--- Assigned task ---
Verbatim copy, images removed: write out the entries below.

* * *

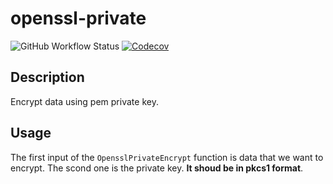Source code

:# openssl-private

![GitHub Workflow Status](https://github.com/Ali-A-A/openssl-private-encrypt/workflows/ci/badge.svg)
[![Codecov](https://img.shields.io/codecov/c/gh/Ali-A-A/openssl-private-encrypt?logo=codecov&style=flat-square)](https://codecov.io/gh/Ali-A-A/openssl-private-encrypt)

## Description
Encrypt data using pem private key.

## Usage
The first input of the `OpensslPrivateEncrypt` function is data that we want to encrypt.
The scond one is the private key. **It shoud be in pkcs1 format**.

* * *

--- Answer to the exercise ---
Source code

:# openssl-private

![GitHub Workflow Status](https://github.com/Ali-A-A/openssl-private-encrypt/workflows/ci/badge.svg)
[![Codecov](https://img.shields.io/codecov/c/gh/Ali-A-A/openssl-private-encrypt?logo=codecov&style=flat-square)](https://codecov.io/gh/Ali-A-A/openssl-private-encrypt)

## Description
Encrypt data using pem private key.

## Usage
The first input of the `OpensslPrivateEncrypt` function is data that we want to encrypt.
The scond one is the private key. **It shoud be in pkcs1 format**.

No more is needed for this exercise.